== Input data ==
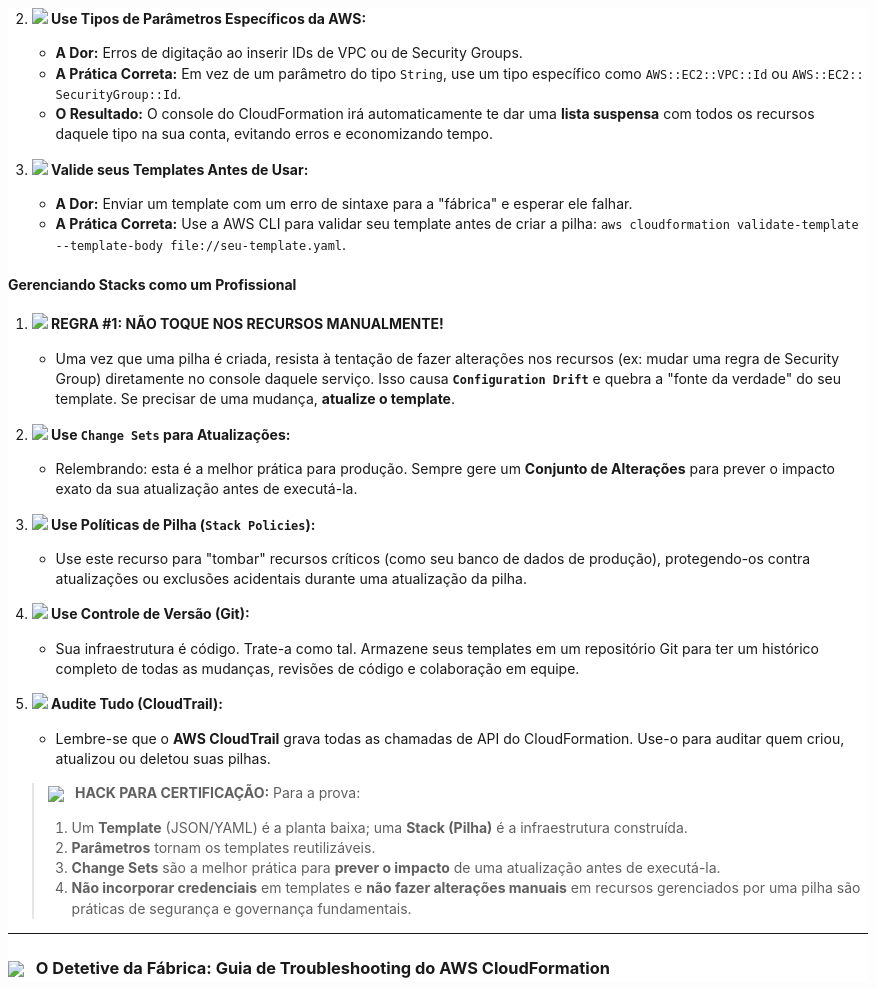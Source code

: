 2.  **<img src="https://api.iconify.design/mdi/form-select.svg?color=currentColor" width="18" /> Use Tipos de Parâmetros Específicos da AWS:**
    * **A Dor:** Erros de digitação ao inserir IDs de VPC ou de Security Groups.
    * **A Prática Correta:** Em vez de um parâmetro do tipo `String`, use um tipo específico como `AWS::EC2::VPC::Id` ou `AWS::EC2::SecurityGroup::Id`.
    * **O Resultado:** O console do CloudFormation irá automaticamente te dar uma **lista suspensa** com todos os recursos daquele tipo na sua conta, evitando erros e economizando tempo.

3.  **<img src="https://api.iconify.design/mdi/check-decagram-outline.svg?color=currentColor" width="18" /> Valide seus Templates Antes de Usar:**
    * **A Dor:** Enviar um template com um erro de sintaxe para a "fábrica" e esperar ele falhar.
    * **A Prática Correta:** Use a AWS CLI para validar seu template antes de criar a pilha: `aws cloudformation validate-template --template-body file://seu-template.yaml`.

#### Gerenciando Stacks como um Profissional

1.  **<img src="https://api.iconify.design/mdi/hand-back-right-off-outline.svg?color=currentColor" width="18" /> REGRA #1: NÃO TOQUE NOS RECURSOS MANUALMENTE!**
    * Uma vez que uma pilha é criada, resista à tentação de fazer alterações nos recursos (ex: mudar uma regra de Security Group) diretamente no console daquele serviço. Isso causa **`Configuration Drift`** e quebra a "fonte da verdade" do seu template. Se precisar de uma mudança, **atualize o template**.

2.  **<img src="https://api.iconify.design/mdi/file-find-outline.svg?color=currentColor" width="18" /> Use `Change Sets` para Atualizações:**
    * Relembrando: esta é a melhor prática para produção. Sempre gere um **Conjunto de Alterações** para prever o impacto exato da sua atualização antes de executá-la.

3.  **<img src="https://api.iconify.design/mdi/shield-lock-outline.svg?color=currentColor" width="18" /> Use Políticas de Pilha (`Stack Policies`):**
    * Use este recurso para "tombar" recursos críticos (como seu banco de dados de produção), protegendo-os contra atualizações ou exclusões acidentais durante uma atualização da pilha.

4.  **<img src="https://api.iconify.design/mdi/git.svg?color=currentColor" width="18" /> Use Controle de Versão (Git):**
    * Sua infraestrutura é código. Trate-a como tal. Armazene seus templates em um repositório Git para ter um histórico completo de todas as mudanças, revisões de código e colaboração em equipe.

5.  **<img src="https://api.iconify.design/logos/aws-cloudtrail.svg?color=currentColor" width="18" /> Audite Tudo (CloudTrail):**
    * Lembre-se que o **AWS CloudTrail** grava todas as chamadas de API do CloudFormation. Use-o para auditar quem criou, atualizou ou deletou suas pilhas.

> **<img src="https://api.iconify.design/mdi/star-four-points.svg?color=currentColor" width="18" style="vertical-align:middle; margin-right:8px;" /> HACK PARA CERTIFICAÇÃO:** Para a prova:
> 1.  Um **Template** (JSON/YAML) é a planta baixa; uma **Stack (Pilha)** é a infraestrutura construída.
> 2.  **Parâmetros** tornam os templates reutilizáveis.
> 3.  **Change Sets** são a melhor prática para **prever o impacto** de uma atualização antes de executá-la.
> 4.  **Não incorporar credenciais** em templates e **não fazer alterações manuais** em recursos gerenciados por uma pilha são práticas de segurança e governança fundamentais.

---
### <img src="https://api.iconify.design/mdi/magnify-scan.svg?color=currentColor" width="26" style="vertical-align:middle; margin-right:8px;" /> O Detetive da Fábrica: Guia de Troubleshooting do AWS CloudFormation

== Required action ==
Answer with one number only, the count of lines in the material above that hold "style".

== Output below ==
2